**What is needed**:
Starting at the line below holding "- **Cache Hit" and stopping at the line holding "- Add database connection metrics", print every line exactly, both ends included, and leave the rest out.

**Data listing**:
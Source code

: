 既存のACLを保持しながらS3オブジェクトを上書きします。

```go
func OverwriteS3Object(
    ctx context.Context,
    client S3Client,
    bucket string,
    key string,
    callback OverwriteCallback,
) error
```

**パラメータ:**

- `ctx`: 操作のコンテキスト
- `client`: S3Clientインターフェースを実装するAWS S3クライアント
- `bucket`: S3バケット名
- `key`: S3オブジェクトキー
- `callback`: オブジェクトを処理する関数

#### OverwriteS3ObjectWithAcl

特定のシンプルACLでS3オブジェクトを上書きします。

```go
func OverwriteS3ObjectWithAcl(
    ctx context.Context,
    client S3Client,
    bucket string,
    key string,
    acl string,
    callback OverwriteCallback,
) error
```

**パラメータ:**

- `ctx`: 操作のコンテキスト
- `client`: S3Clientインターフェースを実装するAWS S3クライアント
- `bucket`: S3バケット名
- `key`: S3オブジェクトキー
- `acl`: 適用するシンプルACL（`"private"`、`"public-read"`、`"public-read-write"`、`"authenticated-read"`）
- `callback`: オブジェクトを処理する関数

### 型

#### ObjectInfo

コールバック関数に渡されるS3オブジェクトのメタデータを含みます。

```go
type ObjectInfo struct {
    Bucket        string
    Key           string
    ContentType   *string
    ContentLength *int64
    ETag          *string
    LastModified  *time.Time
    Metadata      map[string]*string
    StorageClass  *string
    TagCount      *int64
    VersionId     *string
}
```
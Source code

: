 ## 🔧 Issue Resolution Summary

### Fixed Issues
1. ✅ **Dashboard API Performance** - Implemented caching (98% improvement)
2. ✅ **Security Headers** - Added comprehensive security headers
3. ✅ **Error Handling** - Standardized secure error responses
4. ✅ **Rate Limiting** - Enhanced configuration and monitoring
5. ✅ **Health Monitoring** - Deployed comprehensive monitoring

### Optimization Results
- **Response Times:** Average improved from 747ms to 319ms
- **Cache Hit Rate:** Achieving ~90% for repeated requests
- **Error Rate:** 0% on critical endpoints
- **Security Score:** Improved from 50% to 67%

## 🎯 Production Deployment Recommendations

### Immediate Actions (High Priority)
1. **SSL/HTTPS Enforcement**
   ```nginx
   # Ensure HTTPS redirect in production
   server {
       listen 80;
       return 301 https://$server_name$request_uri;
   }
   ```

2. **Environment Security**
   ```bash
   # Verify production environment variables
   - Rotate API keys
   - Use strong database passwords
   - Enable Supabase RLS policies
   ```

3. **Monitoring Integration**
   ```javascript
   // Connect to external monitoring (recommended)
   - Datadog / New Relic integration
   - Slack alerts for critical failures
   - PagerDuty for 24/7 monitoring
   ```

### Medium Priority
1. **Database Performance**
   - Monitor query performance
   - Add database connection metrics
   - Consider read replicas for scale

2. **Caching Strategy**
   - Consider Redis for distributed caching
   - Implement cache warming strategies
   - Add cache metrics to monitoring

**Solution to this exercise**:
- **Cache Hit Rate:** Achieving ~90% for repeated requests
- **Error Rate:** 0% on critical endpoints
- **Security Score:** Improved from 50% to 67%

## 🎯 Production Deployment Recommendations

### Immediate Actions (High Priority)
1. **SSL/HTTPS Enforcement**
   ```nginx
   # Ensure HTTPS redirect in production
   server {
       listen 80;
       return 301 https://$server_name$request_uri;
   }
   ```

2. **Environment Security**
   ```bash
   # Verify production environment variables
   - Rotate API keys
   - Use strong database passwords
   - Enable Supabase RLS policies
   ```

3. **Monitoring Integration**
   ```javascript
   // Connect to external monitoring (recommended)
   - Datadog / New Relic integration
   - Slack alerts for critical failures
   - PagerDuty for 24/7 monitoring
   ```

### Medium Priority
1. **Database Performance**
   - Monitor query performance
   - Add database connection metrics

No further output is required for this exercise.